Thank you for your support. I got an improvement with HW reference data and AGC off, but it is not satisfactory yet.

Truth to be told, the requirement of our HW application is quite tricky and strict. We need louder speaker volume and require sensitive microphone as well for our application.

Here is our setting for the HW.

HW PA Gain is set to 7dB
REG0x44 is set to 0x50, which means HW reference data is in use for SW AEC.
REG0x14 (ADC PGA Gain) is set to 0x1A (30dB)
REG0x17 (ADC Volume) is set to 0xBF (0dB)
REG0x32 (DAC Volume) is set to 0xBA (-2.5dB)

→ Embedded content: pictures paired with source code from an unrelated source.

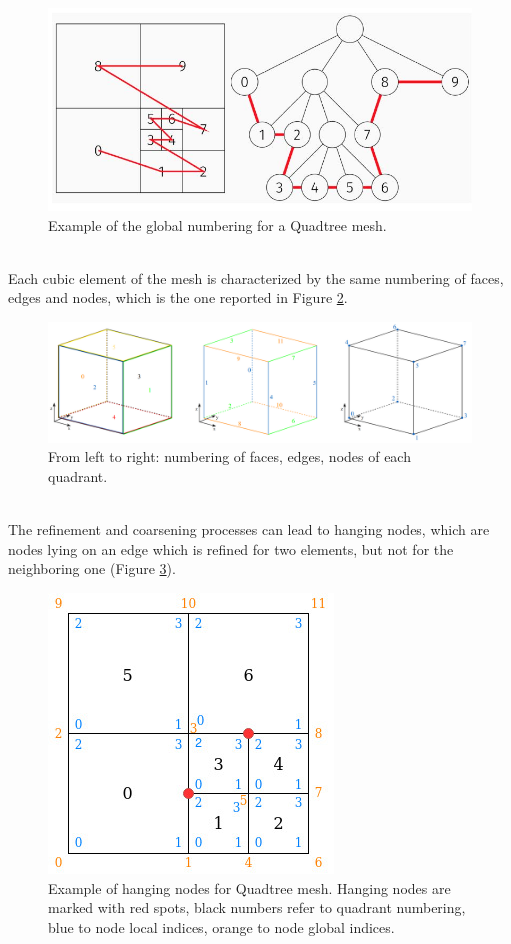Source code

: \documentclass{Configuration_Files/PoliMi3i_thesis}
\begin{document}
\begin{figure}[h!]
    \centering
    \includegraphics[scale=0.5]{Images/quadtree.JPG}
    \caption {Example of the global numbering for a Quadtree mesh.}
    \label{fig: z}
\end{figure}
\\Each cubic element of the mesh is characterized by the same numbering of faces, edges and nodes, which is the one reported in Figure \ref{fig: enum}.
\begin{figure}[h!]
    \centering
    \includegraphics[scale=0.2]{Images/enum}
    \caption {From left to right: numbering of faces, edges, nodes of each quadrant.}
    \label{fig: enum}
\end{figure}
\\The refinement and coarsening processes can lead to hanging nodes, which are nodes lying on an edge which is refined for two elements, but not for the neighboring one (Figure \ref{fig: hanging}).
\begin{figure}[h!]
    \centering
    \includegraphics[scale=0.6]{Images/hanging.jpg}
    \caption {Example of hanging nodes for Quadtree mesh. Hanging nodes are marked with red spots, black numbers refer to quadrant numbering, blue to node local indices, orange to node global indices.}
    \label{fig: hanging}
\end{figure}
\end{document}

It would be appreciated if you could provide your insight and expertise suggesting any alternative approach.

Please understand that this issue is very critical and crucial to our project.

Thanks, Edward

ahhfzhang commented 1 year ago

Hi Edward,

The ADC part is the same as our default value
But if your HW PA Gain is 7dB, then the maximum DAC Volume can only be -7dB

If you think the speaker is not so loud, you can refer to the following operations:

PA power supply use 5V
The speaker structure needs a cavity, choose a speaker with a slightly larger power

And have you saved the algorithm stream input data ？you can check the waveform to see if there is a problem with too much gain.

SCH_ESP32-S3-KORVO-2L_V1.0_20220815.pdf

Best Regards.

EdwardRyu commented 1 year ago

Thank you Michael for your answer.

We are currently using PA power supply 5V.

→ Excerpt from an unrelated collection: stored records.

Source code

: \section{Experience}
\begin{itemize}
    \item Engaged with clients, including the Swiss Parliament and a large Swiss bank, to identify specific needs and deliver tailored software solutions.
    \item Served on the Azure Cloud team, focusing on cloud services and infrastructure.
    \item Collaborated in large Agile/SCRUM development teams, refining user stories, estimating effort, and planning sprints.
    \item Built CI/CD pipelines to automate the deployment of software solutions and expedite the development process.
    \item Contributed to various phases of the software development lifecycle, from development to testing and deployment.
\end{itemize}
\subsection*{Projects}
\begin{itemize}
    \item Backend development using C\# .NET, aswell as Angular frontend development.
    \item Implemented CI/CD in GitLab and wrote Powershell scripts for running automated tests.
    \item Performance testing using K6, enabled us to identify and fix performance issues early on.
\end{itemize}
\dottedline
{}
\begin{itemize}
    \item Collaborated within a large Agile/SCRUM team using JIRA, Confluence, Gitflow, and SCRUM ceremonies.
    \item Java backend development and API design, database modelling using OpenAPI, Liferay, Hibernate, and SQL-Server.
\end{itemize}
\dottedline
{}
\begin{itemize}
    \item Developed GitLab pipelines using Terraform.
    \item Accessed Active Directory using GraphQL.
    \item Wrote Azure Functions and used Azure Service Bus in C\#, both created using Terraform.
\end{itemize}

I got an audio dump after enabling only DEBUG_AEC_INPUT, not DEBUG_AEC_OUTPUT.

Here the dump file is.

aec.zip

The first part is ring tone, and then the last part is the voice of "testing testing one, two, three".

I wonder if the dump is generated correctly or not, because when I enabled it and tested it, voice was cutting unlike when testing without this feature on. It may require more CPU resources for dumping data, am I right?

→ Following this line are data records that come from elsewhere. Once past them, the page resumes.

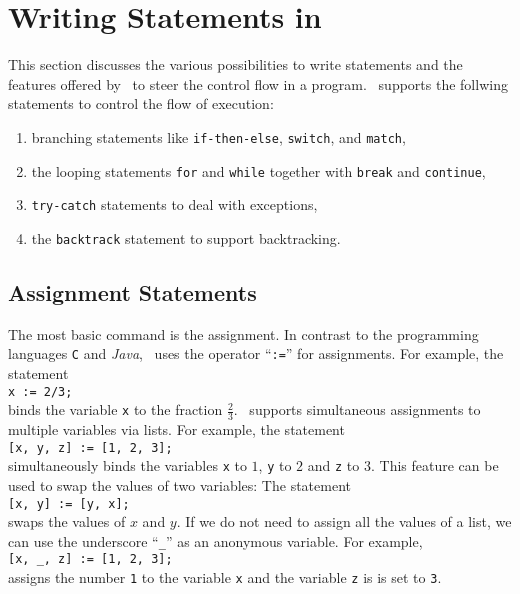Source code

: \chapter{Writing Statements in \setlx}
This section discusses the various possibilities to write statements and the 
features offered by \setlx\ to steer the control flow in a program.
\setlx\ supports the follwing statements to control the flow of execution:
\begin{enumerate}
\item branching statements like \texttt{if-then-else}, \texttt{switch}, and \texttt{match},
\item the looping statements \texttt{for} and \texttt{while} together with \texttt{break} and
      \texttt{continue}, 
\item \texttt{try-catch} statements to deal with exceptions,
\item the \texttt{backtrack} statement to support backtracking.
\end{enumerate}

\section{Assignment Statements}
The most basic command is the assignment.  In contrast to the programming languages \texttt{C}
and \textsl{Java}, \setlx\ uses the operator ``\texttt{:=}'' for assignments.  For example, the statement
\\[0.2cm]
\hspace*{1.3cm}
\texttt{x := 2/3;}
\\[0.2cm]
binds the variable \texttt{x} to the fraction $\frac{2}{3}$.  \setlx\ supports simultaneous
assignments to multiple variables via lists.  For example, the statement
\\[0.2cm]
\hspace*{1.3cm}
\texttt{[x, y, z] := [1, 2, 3];}
\\[0.2cm]
simultaneously binds the variables \texttt{x} to $1$, \texttt{y} to $2$ and \texttt{z} to $3$.
This feature can be used to swap the values of two variables:  The statement
\\[0.2cm]
\hspace*{1.3cm}
\texttt{[x, y] := [y, x];}
\\[0.2cm]
swaps the values of $x$ and $y$.  If we do not need to assign all the values of a list, we
can use the underscore ``\texttt{\_}'' as an anonymous variable.  For example,
\\[0.2cm]
\hspace*{1.3cm}
\texttt{[x, \_, z] := [1, 2, 3];} 
\\[0.2cm]
assigns the number \texttt{1} to the variable \texttt{x} and the variable \texttt{z} is
is set to \texttt{3}.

And when replaying this wav file, it sounds faster than it really is. We might lost some raw data during dump procedure. Don't you think so?

Anyway as I am not familiar with audio issue, so it would be appreciated if you can find any clue from this dump.

Please let me know how to find where the bigger gain is given or where the distortion is happening.

What does the upper channel in the diagram mean? What does the lower channel?

Thanks, Edward

ahhfzhang commented 1 year ago

Hi Edward,

Yes, the dump file seems lost a lot of raw data. Could it be that the writing speed of the sdcard is too slow? But the gain doesn't look distorted based on these data.

The upper channel is mic(ADC) data, lower channel is ref(DAC) data.

Maybe you can try use this mp3 as a ref data.

Best Regards.

EdwardRyu commented 1 year ago

Hi Michael,

Our HW doesn't support SD Card, instead all files are saved into flash memory. I tried algorithm example but it is same.

We are missing many raw data during playing and dump. I came to know that this is a limit of BUS architecture because we stores dump data into flash memory and even mp3 file comes from fat file system, it may be eating up MIPs as well.

Do you have further idea?

What is the similarity of raw data of ch1 and ch2 given on the other day? Is the noise or distortion level at ch1 acceptable?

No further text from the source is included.